(What is expected)
Pictures excluded, reproduce exactly the lines below from the one with "Source code" through the one with "### 3. Permission Resolution Flow", both included.

[Saved entries]
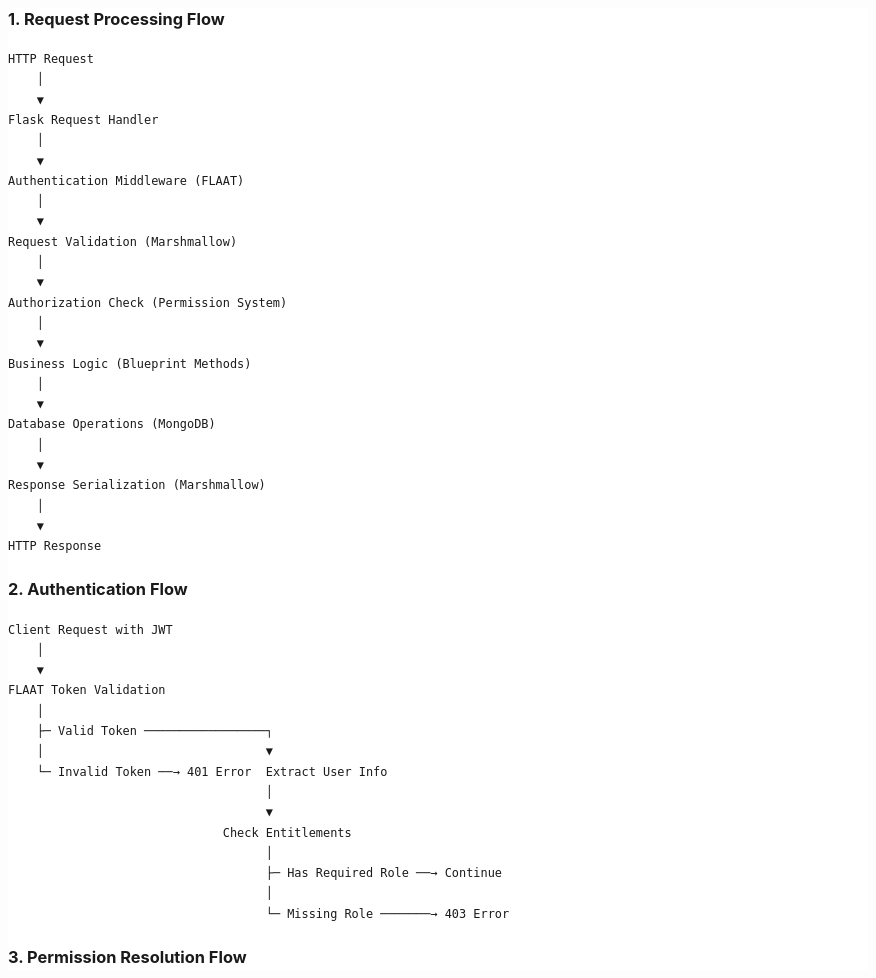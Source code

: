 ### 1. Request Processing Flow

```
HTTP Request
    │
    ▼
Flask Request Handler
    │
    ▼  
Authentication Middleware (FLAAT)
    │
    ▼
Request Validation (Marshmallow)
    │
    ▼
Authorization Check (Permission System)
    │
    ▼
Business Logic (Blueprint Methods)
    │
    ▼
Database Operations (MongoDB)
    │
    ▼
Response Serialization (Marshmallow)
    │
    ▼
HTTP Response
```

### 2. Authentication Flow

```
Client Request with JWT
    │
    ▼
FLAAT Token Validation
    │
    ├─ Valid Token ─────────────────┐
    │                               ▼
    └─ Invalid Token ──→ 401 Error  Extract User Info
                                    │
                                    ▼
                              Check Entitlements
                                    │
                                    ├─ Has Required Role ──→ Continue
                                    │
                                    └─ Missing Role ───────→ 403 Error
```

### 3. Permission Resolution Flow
==
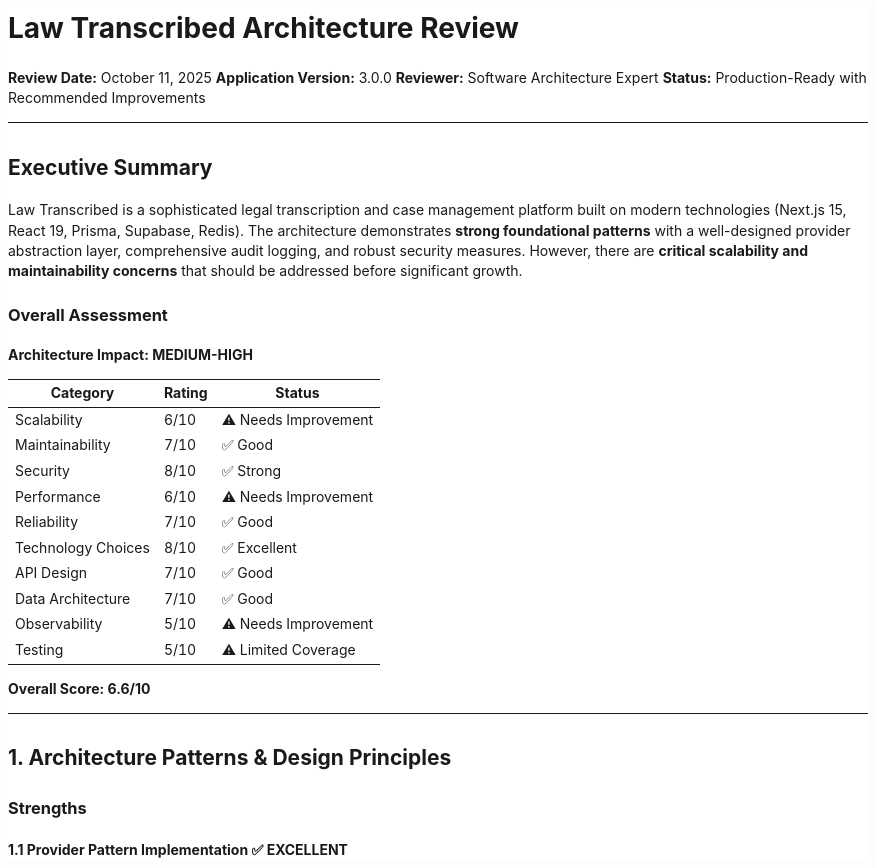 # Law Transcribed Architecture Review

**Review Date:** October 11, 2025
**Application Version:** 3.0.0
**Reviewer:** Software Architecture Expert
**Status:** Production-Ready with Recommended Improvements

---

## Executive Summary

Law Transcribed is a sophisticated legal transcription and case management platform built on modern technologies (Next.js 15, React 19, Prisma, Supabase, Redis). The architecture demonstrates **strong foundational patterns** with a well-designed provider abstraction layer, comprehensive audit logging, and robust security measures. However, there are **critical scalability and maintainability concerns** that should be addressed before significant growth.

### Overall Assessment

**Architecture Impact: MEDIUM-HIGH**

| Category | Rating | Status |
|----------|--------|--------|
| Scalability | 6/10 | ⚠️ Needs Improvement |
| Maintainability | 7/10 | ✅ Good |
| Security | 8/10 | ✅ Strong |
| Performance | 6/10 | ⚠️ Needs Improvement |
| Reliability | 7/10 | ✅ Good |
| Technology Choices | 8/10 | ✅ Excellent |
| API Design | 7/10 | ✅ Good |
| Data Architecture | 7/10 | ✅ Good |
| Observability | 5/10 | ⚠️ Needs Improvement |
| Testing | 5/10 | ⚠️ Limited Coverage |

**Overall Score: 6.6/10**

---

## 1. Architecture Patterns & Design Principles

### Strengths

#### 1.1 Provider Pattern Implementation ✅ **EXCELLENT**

(Exercise answer)
Source code

: ### 1. Request Processing Flow

```
HTTP Request
    │
    ▼
Flask Request Handler
    │
    ▼  
Authentication Middleware (FLAAT)
    │
    ▼
Request Validation (Marshmallow)
    │
    ▼
Authorization Check (Permission System)
    │
    ▼
Business Logic (Blueprint Methods)
    │
    ▼
Database Operations (MongoDB)
    │
    ▼
Response Serialization (Marshmallow)
    │
    ▼
HTTP Response
```

### 2. Authentication Flow

```
Client Request with JWT
    │
    ▼
FLAAT Token Validation
    │
    ├─ Valid Token ─────────────────┐
    │                               ▼
    └─ Invalid Token ──→ 401 Error  Extract User Info
                                    │
                                    ▼
                              Check Entitlements
                                    │
                                    ├─ Has Required Role ──→ Continue
                                    │
                                    └─ Missing Role ───────→ 403 Error
```

### 3. Permission Resolution Flow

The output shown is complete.